Modern LLM applications are multi‑layer systems—user requests flow through application logic, optional tool calls, and finally one or more LLM calls. Observability therefore means capturing metrics at every layer and correlating them across requests, users, and releases. The diagram above highlights the main buckets you should instrument; below is an overview what each represents and why it matters.
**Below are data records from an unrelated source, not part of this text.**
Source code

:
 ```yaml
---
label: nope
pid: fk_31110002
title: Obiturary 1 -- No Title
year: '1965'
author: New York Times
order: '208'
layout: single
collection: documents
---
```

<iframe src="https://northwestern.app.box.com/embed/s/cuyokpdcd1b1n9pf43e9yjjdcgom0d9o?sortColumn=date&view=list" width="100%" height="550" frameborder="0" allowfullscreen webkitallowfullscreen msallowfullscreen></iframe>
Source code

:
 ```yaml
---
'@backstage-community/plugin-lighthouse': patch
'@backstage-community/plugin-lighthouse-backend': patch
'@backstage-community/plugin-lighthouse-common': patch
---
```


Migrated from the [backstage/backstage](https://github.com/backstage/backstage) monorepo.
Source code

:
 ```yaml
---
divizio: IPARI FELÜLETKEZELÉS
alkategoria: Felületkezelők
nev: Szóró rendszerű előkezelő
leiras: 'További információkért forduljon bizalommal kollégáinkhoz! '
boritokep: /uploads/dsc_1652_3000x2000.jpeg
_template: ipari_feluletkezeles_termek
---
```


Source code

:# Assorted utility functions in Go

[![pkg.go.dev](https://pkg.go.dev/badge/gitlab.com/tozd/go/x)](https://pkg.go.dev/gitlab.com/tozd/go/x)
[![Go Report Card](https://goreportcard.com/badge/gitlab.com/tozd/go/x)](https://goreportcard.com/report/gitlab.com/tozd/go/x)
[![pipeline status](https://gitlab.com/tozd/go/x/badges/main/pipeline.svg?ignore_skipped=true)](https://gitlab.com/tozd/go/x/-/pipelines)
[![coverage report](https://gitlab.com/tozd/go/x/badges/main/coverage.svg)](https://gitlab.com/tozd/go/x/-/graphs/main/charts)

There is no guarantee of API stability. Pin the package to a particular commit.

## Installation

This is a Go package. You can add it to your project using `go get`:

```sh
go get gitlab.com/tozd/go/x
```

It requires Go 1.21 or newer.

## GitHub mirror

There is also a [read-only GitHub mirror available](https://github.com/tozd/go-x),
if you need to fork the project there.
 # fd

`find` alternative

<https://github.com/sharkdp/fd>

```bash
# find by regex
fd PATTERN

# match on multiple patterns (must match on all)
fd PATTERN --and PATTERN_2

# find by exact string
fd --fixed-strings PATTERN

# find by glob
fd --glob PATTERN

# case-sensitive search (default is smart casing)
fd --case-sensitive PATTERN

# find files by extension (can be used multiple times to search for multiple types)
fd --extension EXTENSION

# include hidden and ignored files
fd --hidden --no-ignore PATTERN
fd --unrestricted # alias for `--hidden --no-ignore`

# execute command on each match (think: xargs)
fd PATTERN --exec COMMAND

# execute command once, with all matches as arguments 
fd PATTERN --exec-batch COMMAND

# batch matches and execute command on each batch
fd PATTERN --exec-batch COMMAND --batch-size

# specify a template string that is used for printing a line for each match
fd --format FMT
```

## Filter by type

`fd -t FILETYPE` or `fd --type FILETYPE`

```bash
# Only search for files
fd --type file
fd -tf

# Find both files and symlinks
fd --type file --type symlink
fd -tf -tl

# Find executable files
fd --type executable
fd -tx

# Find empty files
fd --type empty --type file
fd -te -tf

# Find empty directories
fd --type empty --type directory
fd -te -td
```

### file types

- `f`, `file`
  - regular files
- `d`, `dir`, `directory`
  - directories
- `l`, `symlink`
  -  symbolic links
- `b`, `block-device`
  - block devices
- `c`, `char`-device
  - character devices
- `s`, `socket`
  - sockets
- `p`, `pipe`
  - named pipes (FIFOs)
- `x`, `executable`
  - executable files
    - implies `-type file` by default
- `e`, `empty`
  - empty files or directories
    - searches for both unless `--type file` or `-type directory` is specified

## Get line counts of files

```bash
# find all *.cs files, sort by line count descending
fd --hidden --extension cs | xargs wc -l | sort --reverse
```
Layer | Metric | Why It Matters | Typical Questions Answered |
---|---|---|---|
LLM | Input / Output payloads | Enables root‑cause analysis of hallucinations or policy violations. | ”Did unsafe content originate from user input or the model?” |
LLM | Cost / Token usage | LLM pricing is volume‑based; tracing tokens per request makes optimisation concrete. | ”Which prompts burn the most tokens per session?” |
LLM / Application | Error rate & error taxonomy | Quantifies reliability and pinpoints whether failures stem from the provider, quota limits, or bad inputs. | ”Are timeout errors spiking after the last prompt change?” |
LLM / Application | Latency (p50 / p95 / p99) | Directly impacts user experience and cost; long tails often hide in p99. | ”Does adding a tool call increase end-to-end latency beyond 1 s?” |
Application | Tools: (RAG look‑ups, function calls, DB queries) | Tools often dominate latency and can cascade errors back to the model. | ”Is the vector store behind our RAG pipeline timing out?” |
Application | Custom spans & business KPIs | Correlates model behaviour with app‑level outcomes (e.g., conversion) and flags regressions early. | ”Did yesterday’s deploy hurt onboarding completion?” |
Application | Environment, release version, feature flags | Makes every trace searchable and comparable across A/B tests. | ”Do we see higher latency only in EU region?” |
Users | Explicit thumbs‑up/down, implicit dwell‑time | Feeds human‑in‑the‑loop evaluation and drives continuous improvement. | ”Are users more satisfied after we simplified the prompt?” |
Users | Multi‑turn conversation context & duration | Lets you slice metrics by journey stage and detect session‑level anomalies. | ”Which sessions hit the cost guardrail?” |
Users | Cohorts, frequency, retention | Maps model performance to real customer impact and prioritises fixes. | ”Do power users experience more errors than newcomers?” |
How to Instrument your App?
To gather tracing data, you’ll need to instrument your code—either by using a native integration for your framework or manually sending trace data via Langfuse’s SDKs or REST API.
This chapter focuses on what to track and why. For detailed instructions on sending these metrics to Langfuse—via SDKs, OTEL exporters, or the REST API—see the Langfuse documentation.*
To help you choose the right entry point, here is an overview of the most common ways teams instrument their applications:
- SDKs
Use the Langfuse SDK for Python and TypeScript when you want to annotate business logic or pass custom metadata. Start here if you control the application code. See the SDK overview. - Framework integrations – drop-in instrumentation
If you already rely on higher-level stacks such as LangChain, LlamaIndex, Haystack, Autogen, or Instructor, native integrations are available to capture the framework’s internal graph of tool calls and LLM requests. See all options under Integrations. - OpenTelemetry (OTEL) – vendor-neutral pipelines
Organisations that standardise on OTEL can forward existing spans to Langfuse via an OTLP exporter, adding a few Langfuse-specific attributes on the way. Follow the guide in OpenTelemetry. - Proxy-based capture – zero code changes
For situations where you cannot touch the source code, run your OpenAI-compatible traffic through a LiteLLM proxy with the Langfuse audit module enabled. This automatically records every request and response.
These approaches are composable: you can combine them to get the best of each approach.
Langfuse supports many popular frameworks:
Once you have instrumented your LLM application and successfully ingested data to Langfuse, you can use this data to evaluate your application and make it ready for production.